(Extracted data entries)

====

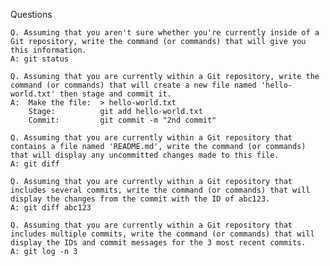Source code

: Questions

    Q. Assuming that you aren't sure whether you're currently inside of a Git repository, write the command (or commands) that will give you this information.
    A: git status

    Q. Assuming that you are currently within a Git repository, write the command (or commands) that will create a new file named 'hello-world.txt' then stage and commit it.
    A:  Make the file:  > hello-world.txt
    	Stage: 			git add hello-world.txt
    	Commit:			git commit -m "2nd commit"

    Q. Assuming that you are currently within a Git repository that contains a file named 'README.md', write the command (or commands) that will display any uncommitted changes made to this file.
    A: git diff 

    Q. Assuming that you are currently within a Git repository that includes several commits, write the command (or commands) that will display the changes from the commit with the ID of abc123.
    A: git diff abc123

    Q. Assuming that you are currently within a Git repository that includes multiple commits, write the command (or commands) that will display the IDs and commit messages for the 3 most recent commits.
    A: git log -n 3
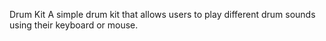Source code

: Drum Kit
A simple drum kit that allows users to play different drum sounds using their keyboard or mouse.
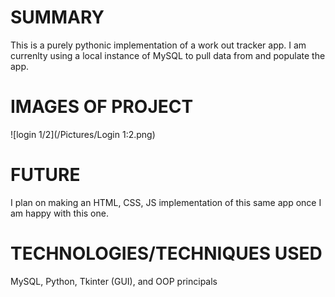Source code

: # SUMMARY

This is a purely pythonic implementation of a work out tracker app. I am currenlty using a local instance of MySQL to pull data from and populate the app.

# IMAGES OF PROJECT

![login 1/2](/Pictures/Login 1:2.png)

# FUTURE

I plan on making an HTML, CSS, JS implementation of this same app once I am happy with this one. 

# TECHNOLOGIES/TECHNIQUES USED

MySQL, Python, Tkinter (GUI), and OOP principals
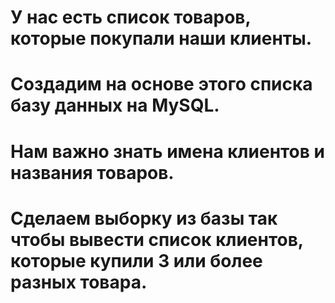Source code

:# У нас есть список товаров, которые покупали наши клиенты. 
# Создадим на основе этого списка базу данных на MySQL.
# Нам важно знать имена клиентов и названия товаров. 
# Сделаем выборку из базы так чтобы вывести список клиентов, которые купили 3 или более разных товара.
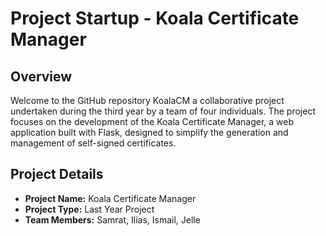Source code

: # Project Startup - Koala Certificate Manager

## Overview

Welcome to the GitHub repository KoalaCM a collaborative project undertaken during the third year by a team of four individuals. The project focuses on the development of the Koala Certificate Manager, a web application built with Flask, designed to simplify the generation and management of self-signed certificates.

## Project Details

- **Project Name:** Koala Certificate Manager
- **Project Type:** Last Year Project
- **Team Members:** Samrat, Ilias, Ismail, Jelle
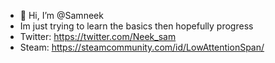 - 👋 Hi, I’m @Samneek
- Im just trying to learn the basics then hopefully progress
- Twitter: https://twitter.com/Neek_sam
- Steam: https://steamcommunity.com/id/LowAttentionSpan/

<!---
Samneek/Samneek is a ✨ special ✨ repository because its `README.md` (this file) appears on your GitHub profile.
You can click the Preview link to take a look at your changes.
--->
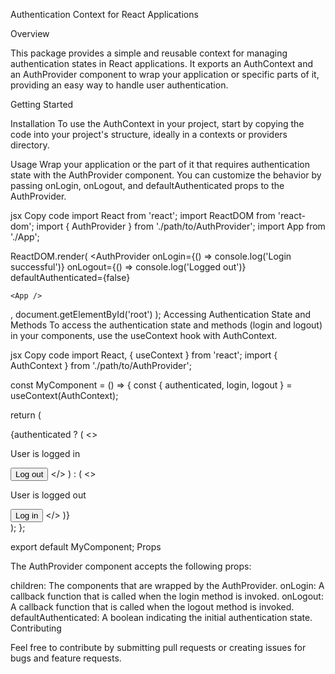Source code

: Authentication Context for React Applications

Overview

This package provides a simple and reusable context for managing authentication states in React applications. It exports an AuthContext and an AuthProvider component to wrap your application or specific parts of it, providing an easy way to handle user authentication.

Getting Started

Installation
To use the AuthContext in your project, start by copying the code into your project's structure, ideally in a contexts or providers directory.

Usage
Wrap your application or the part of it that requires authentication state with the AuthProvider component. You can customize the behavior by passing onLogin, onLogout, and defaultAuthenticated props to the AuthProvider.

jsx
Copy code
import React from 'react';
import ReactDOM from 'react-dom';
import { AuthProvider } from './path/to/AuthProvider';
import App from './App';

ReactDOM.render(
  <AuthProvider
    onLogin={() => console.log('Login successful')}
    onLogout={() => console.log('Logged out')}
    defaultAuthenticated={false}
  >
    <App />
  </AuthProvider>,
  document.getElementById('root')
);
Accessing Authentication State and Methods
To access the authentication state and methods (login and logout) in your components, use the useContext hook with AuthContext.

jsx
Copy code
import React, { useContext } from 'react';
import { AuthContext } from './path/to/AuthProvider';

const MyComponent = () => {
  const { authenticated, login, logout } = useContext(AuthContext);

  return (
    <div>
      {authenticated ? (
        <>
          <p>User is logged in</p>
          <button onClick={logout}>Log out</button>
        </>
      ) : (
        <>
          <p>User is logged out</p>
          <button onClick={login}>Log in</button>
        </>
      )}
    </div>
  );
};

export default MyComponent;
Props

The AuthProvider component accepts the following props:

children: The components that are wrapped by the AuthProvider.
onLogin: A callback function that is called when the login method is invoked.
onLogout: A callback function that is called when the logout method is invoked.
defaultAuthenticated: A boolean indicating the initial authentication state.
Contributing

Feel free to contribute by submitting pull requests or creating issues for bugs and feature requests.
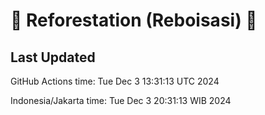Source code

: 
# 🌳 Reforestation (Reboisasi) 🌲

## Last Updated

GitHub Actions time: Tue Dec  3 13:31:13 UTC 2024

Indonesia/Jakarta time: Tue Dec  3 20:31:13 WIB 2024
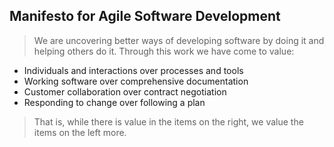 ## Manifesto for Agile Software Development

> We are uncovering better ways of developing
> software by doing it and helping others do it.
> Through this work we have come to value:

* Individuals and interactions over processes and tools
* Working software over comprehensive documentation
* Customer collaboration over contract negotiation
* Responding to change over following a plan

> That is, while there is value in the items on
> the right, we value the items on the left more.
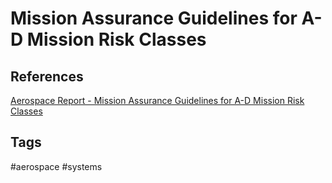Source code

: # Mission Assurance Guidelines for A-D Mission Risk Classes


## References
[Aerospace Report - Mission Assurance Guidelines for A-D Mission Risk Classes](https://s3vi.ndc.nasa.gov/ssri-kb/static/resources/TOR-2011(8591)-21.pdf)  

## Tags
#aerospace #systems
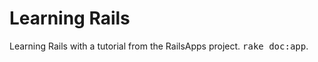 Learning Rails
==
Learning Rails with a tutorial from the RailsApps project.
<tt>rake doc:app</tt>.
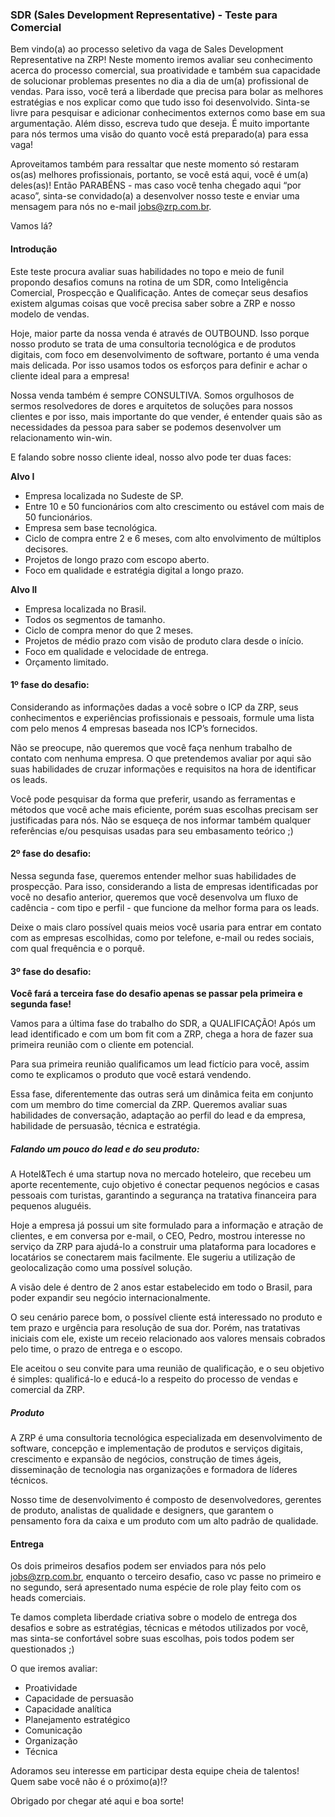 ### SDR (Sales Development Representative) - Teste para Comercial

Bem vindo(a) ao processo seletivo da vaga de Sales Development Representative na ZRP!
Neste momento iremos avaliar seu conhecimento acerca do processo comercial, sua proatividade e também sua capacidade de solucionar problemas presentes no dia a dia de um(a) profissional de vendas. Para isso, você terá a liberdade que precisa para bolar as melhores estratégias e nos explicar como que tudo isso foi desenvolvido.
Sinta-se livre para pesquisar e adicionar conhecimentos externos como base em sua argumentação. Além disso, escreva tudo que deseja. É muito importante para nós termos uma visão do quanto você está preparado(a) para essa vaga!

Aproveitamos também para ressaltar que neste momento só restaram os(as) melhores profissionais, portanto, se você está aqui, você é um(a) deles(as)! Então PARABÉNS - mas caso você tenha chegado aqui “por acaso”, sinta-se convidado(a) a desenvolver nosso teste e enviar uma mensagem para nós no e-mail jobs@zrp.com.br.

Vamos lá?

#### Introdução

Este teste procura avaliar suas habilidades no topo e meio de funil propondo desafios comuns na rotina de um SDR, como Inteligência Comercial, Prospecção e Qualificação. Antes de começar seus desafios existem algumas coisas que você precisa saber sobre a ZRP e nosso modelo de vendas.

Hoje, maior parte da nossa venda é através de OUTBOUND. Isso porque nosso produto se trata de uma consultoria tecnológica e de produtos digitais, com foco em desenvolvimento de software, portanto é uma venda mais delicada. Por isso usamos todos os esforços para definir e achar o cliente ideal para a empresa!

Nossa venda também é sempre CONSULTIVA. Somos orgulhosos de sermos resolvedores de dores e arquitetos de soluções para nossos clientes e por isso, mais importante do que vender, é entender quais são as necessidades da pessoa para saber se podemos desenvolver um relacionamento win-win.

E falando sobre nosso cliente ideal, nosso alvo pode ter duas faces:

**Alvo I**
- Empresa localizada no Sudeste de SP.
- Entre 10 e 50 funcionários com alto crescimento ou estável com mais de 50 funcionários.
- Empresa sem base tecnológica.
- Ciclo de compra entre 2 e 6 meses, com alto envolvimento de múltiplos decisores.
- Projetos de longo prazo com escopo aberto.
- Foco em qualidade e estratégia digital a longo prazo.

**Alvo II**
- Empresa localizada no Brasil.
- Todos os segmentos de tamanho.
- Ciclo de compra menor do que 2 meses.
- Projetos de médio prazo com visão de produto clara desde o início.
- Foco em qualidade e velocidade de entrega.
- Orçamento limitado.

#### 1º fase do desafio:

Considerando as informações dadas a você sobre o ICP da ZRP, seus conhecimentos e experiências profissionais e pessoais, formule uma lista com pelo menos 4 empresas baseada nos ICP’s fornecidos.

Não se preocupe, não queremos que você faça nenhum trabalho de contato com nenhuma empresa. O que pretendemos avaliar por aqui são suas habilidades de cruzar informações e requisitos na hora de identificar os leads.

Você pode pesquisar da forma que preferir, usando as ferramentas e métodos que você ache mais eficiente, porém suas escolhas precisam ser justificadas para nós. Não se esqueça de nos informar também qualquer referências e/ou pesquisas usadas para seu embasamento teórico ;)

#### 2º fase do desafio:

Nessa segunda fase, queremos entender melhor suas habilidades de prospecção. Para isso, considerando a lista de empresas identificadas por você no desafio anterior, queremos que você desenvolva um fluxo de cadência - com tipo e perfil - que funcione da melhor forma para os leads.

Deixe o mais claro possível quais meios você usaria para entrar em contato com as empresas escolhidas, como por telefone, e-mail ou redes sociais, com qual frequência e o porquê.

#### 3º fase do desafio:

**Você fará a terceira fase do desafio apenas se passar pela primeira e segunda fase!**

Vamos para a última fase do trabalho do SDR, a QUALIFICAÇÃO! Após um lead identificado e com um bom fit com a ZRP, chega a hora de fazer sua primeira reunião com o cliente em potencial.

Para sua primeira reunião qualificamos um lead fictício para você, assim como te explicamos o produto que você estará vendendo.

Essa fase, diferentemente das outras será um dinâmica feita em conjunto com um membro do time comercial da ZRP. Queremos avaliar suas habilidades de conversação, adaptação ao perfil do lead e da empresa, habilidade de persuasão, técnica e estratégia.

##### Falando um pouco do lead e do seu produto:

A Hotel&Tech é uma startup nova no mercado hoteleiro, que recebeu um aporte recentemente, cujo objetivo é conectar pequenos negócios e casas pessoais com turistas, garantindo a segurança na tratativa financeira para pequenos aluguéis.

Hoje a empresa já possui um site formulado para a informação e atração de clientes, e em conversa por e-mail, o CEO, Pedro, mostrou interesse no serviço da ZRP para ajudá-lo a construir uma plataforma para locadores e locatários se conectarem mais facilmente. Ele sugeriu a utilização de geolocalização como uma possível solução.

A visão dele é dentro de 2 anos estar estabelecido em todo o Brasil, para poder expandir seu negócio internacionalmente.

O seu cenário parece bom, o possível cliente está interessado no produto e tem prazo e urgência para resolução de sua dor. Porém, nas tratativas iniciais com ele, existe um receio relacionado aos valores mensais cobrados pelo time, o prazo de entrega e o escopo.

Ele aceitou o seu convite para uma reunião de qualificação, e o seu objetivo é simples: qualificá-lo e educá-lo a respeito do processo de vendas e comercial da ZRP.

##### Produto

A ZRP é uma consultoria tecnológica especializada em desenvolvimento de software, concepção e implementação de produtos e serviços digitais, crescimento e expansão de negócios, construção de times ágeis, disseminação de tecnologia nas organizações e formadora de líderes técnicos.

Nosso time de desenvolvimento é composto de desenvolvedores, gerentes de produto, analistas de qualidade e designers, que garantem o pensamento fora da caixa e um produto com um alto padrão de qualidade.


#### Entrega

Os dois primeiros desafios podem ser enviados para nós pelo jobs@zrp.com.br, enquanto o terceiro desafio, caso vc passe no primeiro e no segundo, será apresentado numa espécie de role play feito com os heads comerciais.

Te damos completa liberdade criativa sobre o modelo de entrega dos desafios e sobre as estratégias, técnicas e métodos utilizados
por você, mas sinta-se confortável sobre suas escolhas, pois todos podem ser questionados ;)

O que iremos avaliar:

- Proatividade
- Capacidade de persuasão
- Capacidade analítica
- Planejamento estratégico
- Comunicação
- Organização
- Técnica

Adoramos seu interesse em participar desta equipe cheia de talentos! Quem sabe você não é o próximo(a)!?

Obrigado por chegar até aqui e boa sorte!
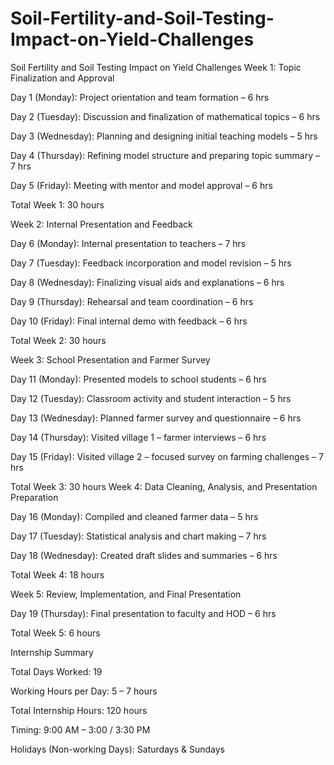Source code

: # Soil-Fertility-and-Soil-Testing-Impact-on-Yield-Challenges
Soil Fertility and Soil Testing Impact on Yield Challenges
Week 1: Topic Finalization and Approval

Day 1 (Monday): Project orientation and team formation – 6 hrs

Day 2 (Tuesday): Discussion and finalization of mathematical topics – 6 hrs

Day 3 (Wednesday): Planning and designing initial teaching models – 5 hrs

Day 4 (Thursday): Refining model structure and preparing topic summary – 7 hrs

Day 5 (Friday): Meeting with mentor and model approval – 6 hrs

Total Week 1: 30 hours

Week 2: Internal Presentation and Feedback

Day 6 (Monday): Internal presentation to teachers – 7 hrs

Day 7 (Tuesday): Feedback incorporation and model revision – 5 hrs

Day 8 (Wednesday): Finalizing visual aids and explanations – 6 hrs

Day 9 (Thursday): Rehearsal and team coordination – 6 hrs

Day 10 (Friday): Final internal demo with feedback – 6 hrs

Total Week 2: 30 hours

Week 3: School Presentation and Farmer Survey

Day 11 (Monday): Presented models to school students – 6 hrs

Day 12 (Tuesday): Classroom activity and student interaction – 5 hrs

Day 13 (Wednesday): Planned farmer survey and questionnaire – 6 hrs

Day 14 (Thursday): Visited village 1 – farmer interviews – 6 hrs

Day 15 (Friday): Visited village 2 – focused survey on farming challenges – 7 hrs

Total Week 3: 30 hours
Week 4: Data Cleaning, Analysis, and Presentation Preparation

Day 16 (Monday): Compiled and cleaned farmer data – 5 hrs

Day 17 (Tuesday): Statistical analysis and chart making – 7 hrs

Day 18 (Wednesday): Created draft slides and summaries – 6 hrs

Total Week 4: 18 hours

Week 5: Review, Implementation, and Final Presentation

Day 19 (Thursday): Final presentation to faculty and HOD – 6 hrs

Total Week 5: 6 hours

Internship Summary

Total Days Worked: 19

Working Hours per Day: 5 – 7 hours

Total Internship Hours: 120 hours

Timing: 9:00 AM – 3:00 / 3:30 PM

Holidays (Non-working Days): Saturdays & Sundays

====

The string "produtos" appears on how many lines of the records? State the number alone.

• [Exercise response]:
2